> [Exercise brief]: Only the lines containing the string "Note" are needed; copy all of them from the listing.

*** Task inputs

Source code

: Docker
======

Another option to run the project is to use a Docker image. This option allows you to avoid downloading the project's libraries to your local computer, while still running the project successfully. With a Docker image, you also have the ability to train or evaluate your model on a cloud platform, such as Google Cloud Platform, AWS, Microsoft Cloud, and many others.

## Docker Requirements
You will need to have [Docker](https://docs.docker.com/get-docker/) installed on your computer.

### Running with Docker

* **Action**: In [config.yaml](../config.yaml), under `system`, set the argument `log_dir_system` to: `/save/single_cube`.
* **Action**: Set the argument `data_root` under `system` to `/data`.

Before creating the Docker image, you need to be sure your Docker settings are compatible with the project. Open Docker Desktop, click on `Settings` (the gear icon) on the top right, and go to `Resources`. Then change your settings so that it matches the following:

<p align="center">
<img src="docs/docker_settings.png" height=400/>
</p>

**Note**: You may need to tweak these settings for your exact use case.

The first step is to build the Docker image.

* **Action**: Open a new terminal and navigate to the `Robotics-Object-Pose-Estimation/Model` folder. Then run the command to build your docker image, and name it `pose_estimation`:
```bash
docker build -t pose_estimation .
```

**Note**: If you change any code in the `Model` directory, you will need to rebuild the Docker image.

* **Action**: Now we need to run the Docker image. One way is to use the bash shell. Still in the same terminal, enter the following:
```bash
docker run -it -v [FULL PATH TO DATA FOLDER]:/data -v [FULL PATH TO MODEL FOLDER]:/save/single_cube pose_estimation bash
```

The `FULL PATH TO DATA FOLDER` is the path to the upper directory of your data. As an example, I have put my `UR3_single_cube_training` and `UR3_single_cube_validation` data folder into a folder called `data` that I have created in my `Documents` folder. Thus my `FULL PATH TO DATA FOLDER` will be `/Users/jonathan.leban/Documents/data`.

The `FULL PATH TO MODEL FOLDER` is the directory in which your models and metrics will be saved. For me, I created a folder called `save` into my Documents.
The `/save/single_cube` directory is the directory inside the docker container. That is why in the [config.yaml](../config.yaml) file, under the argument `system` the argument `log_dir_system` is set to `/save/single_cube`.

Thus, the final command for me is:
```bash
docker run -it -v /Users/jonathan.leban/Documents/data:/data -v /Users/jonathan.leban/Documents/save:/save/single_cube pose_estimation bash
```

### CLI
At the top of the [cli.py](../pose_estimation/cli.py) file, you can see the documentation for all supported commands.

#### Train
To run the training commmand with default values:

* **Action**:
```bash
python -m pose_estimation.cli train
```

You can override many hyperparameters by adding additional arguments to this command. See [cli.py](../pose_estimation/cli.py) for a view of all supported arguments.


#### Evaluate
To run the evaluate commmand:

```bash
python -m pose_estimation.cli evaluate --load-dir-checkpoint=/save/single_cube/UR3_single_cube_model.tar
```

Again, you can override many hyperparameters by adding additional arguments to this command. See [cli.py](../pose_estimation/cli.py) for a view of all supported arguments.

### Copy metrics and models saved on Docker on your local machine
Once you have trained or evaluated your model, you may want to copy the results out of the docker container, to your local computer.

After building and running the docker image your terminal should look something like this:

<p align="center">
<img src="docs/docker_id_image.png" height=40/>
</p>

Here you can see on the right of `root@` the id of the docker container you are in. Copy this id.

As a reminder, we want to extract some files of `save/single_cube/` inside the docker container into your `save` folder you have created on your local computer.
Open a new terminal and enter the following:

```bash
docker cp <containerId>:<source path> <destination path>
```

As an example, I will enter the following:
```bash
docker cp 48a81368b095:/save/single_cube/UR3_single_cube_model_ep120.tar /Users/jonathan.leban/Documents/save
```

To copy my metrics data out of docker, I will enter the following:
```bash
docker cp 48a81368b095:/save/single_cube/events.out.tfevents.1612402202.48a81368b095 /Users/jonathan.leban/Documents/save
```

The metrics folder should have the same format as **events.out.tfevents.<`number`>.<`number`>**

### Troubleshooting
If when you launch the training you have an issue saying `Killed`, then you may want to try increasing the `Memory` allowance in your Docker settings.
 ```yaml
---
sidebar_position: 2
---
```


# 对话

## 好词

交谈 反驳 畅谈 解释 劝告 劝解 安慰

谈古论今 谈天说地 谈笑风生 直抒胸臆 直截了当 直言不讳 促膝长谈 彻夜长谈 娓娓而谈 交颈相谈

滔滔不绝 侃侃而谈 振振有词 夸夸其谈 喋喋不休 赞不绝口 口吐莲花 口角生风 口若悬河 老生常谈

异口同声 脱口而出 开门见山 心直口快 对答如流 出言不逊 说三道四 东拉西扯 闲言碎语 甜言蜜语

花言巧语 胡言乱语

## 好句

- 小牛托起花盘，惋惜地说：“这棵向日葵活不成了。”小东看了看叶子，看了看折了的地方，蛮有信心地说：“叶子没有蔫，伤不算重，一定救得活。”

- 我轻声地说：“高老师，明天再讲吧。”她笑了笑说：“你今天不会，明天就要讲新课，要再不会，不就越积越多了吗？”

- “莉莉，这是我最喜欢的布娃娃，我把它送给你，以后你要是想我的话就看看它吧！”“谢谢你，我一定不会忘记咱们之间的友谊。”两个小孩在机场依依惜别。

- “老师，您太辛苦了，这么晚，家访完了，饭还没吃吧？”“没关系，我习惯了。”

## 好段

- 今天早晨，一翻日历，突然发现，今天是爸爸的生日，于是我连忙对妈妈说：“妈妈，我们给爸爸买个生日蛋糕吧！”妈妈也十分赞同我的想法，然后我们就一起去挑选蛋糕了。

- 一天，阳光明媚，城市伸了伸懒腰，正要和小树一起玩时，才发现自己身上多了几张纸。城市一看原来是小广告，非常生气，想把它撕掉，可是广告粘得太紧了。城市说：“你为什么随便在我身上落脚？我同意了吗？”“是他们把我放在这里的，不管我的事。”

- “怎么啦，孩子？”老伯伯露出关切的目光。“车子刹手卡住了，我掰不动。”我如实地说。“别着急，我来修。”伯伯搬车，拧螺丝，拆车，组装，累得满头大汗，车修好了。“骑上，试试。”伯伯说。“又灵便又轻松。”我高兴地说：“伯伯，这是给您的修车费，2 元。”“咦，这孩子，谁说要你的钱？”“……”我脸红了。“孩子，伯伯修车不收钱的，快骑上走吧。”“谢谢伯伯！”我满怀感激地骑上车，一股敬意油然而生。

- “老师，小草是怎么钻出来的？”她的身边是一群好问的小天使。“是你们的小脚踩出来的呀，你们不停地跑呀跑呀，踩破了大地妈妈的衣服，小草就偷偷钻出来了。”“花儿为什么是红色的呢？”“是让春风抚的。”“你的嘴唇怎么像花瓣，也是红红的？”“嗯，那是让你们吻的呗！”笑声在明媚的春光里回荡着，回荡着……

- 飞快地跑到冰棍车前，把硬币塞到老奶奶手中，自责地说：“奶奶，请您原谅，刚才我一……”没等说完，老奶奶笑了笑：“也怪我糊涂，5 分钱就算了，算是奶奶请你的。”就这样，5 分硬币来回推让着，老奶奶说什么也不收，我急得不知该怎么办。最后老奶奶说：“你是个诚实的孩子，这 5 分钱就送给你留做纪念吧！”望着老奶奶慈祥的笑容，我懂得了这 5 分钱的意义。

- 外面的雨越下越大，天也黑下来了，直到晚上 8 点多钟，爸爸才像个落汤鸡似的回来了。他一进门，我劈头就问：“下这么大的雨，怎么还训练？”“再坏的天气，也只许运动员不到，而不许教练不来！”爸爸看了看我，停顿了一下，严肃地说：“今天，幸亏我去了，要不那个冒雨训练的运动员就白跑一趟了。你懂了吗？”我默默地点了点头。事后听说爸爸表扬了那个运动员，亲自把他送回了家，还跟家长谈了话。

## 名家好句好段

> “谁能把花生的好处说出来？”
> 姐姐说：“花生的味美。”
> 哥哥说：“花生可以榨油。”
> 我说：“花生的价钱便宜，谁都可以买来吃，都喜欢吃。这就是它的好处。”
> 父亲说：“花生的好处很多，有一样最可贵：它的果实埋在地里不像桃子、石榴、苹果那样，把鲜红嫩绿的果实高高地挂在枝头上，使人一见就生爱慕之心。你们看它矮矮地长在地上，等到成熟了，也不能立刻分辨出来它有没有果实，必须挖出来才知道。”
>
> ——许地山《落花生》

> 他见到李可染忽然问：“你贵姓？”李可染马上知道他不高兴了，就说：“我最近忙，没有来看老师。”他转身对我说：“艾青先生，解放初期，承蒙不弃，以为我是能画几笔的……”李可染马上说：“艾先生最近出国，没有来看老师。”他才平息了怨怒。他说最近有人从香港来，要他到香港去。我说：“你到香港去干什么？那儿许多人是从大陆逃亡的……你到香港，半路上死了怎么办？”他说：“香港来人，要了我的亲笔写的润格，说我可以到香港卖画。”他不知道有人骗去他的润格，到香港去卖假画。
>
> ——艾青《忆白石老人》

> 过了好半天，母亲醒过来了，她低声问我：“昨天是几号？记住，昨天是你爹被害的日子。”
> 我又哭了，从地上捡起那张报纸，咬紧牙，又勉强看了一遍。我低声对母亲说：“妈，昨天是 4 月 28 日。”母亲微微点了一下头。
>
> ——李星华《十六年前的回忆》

******

> [Answer space]:
**Note**: You may need to tweak these settings for your exact use case.
**Note**: If you change any code in the `Model` directory, you will need to rebuild the Docker image.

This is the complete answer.